Togliete quello che è superfluo, e i buoni frutti
cresceranno e matureranno. Tutto ciò che negate alla
cupidigia ridonda a vostra utilità. Togliamo, recidiamo,
sradichiamo la cupidigia, affinché la virtù si rinforzi. È
sempre tempo di tagliare e di sterpare, perché ne abbiamo
sempre bisogno (Serm. LVIII, in Cant.).
Non stanchiamoci di vigilare su noi e su quello che ci
circonda, di vigilare sul nostro cuore, affinché si tenga
lontano dai vizi, e si applichi alla virtù, e badiamo che
nulla vi entri di cattivo e se ne impadronisca... Siamo i
portinai del nostro cuore, non diamo accesso e abitazione
ad altri che a Gesù Cristo, tenendone lontano ogni
nemico, ogni straniero, ogni ladro, ogni assassino. O
cristiano, poiché la tua condizione ti fa soldato,
marinaio, scolta, viaggiatore incamminato alla volta del
cielo, sta in continua vigilanza... S. Giovanni vide
dinanzi al trono di Dio uno spazio simile ad un mare di
cristallo; e in mezzo al trono, e attorno al medesimo
scorse quattro animali pieni di occhi dinanzi e di dietro
(Apoc. XV, 6). Siamo tutt'occhi anche noi;
guardiamo il passato, il presente, l'avvenire; guardiamo i
nostri doveri, quello che dobbiamo fare e quello che
dobbiamo schivare; guardiamo i nostri nemici, i pericoli,
per scamparne; guardiamo la legge di Dio, la sua
religione, il suo culto per adempirli; la sua grazia per
ottenerla, guardiamo la bellezza della virtù per amarla e
praticarla, guardiamo la luridezza del vizio per
disprezzarlo e schivarlo. Guardiamo il tempo per farne
buon uso, la morte per prepararvici, l'inferno per non
cadervi, il giudizio per rendercelo favorevole e
misericordioso, il cielo con la sua bellezza, con le sue
ricchezze, con la sua felicità suprema, per desiderarlo,
cercarlo e giungervi; guardiamo l'eternità per esserne
salutarmente intimoriti. Guardiamo Dio, per non cercare,
amare, servire altri che lui solo... Ma tutte queste
grandi cose che ci appartengono così da vicino, né
vediamo, né possiamo vedere altrimenti che per mezzo di
una costante e coraggiosa vigilanza...
La morte colpì Isboseth mentre dormiva (II Reg.

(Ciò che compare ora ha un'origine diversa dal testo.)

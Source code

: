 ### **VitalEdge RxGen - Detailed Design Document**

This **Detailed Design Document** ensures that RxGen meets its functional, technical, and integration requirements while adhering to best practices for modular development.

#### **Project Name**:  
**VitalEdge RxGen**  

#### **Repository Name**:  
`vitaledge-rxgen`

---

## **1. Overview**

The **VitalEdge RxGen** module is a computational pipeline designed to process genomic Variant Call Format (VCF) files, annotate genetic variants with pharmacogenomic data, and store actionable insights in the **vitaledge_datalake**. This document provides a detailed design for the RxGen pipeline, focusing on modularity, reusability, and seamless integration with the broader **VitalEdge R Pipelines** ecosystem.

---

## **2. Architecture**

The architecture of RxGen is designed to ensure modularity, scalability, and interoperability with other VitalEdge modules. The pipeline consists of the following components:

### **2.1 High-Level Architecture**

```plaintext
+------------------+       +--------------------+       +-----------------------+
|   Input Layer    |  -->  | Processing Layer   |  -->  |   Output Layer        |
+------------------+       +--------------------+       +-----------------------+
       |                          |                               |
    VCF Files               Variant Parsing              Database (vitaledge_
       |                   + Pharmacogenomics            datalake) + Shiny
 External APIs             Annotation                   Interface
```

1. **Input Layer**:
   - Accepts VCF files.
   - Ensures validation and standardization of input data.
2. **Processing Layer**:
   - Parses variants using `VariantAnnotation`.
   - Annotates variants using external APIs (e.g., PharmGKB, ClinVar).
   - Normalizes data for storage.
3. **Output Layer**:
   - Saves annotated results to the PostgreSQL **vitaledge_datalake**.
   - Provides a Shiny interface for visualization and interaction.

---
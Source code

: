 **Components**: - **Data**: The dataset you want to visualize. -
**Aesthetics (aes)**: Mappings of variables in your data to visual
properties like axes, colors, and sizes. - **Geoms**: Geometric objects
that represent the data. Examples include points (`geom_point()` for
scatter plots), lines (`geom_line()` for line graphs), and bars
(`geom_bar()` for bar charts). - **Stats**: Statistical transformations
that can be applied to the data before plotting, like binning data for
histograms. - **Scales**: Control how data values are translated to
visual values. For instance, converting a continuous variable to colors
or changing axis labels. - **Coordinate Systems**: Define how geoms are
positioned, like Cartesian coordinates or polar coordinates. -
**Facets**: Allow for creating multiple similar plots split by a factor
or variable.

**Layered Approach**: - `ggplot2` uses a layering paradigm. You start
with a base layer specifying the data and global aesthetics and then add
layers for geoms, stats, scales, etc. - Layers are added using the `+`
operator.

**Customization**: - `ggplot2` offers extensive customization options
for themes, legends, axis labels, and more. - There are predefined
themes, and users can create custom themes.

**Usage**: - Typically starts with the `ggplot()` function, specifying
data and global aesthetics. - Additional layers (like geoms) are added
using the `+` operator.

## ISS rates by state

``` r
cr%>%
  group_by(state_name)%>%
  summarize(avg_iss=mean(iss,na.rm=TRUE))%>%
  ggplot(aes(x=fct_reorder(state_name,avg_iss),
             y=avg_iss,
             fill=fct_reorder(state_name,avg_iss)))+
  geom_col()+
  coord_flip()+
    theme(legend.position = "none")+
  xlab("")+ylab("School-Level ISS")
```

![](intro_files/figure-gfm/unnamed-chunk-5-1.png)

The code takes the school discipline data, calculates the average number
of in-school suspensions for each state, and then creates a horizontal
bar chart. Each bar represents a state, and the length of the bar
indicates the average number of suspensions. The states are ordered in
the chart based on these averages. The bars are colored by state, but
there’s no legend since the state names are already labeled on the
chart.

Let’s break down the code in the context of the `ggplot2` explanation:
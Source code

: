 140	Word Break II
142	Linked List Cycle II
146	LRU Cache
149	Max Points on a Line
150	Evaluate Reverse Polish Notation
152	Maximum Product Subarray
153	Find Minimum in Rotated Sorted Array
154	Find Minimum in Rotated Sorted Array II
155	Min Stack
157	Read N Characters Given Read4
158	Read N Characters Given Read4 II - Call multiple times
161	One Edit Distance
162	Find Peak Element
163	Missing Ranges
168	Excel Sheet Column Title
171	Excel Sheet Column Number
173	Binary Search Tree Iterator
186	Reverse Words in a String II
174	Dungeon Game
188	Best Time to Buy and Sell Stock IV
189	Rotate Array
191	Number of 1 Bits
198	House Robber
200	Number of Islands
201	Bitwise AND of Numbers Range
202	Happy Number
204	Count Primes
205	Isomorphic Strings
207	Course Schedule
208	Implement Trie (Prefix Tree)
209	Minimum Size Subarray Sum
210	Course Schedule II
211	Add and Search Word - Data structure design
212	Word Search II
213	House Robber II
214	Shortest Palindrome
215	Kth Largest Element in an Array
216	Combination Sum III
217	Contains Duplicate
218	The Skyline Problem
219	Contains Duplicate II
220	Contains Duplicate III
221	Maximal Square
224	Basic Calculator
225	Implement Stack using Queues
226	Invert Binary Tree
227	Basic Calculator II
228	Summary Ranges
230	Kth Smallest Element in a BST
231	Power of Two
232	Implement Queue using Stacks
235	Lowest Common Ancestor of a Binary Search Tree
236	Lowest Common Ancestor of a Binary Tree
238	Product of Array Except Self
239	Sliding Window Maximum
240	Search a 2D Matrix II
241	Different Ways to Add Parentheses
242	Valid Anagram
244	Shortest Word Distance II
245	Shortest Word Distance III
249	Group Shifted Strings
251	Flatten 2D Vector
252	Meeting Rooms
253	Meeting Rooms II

IV). Giuditta tronca il capo di Oloferne, mentre giaceva
immerso nel sonno (IUDITH. XIII). Sisara, generale di
esercito, si addormenta, ed è ucciso da Giaele (Iudic.
IV). Sansone perde la sua forza, è catturato dai nemici
che lo accecano e ne fanno il loro trastullo; perché
mentre dorme, Dalila gli rade i capelli (Iudic.
XVI). Mentre Saulle dorme, Davide gli sottrae la lancia e
la cappa (I Reg. XXVI). «Mentre gli uomini
stavano sepolti nel sonno, venne il nemico, dice il
Vangelo, e seminò la zizzania in mezzo al buon grano» (MATTH.
XIII, 25). Il tempo propizio a Satana è il tempo del
sonno, dell'intorpidimento dell'anima; è la mancanza della
vigilanza... Impariamo dunque la necessità di vigilare e
il pericolo che corre chi non sta continuamente in
guardia.
«La morte è ascesa per le nostre finestre», dice Geremia (IX,
21). La morte del peccato entra nell'anima per gli occhi e
per tutti i sensi del corpo. Come non giova nulla a una
fortezza l'essere cinta di buone e salde muraglie, se le
porte ne sono aperte, così riescono inutili per la difesa
di un'anima i ripari della grazia, se essa non veglia sui
propri sensi; e severissima ed esattissima si deve
esercitare questa vigilanza se si vuole essere sicuri da
ogni colpo di morte contro l'anima. Eva cadde e trascinò
nella sua caduta Adamo e tutta la progenie umana, perché
non stette in guardia contro il solletico dei suoi occhi.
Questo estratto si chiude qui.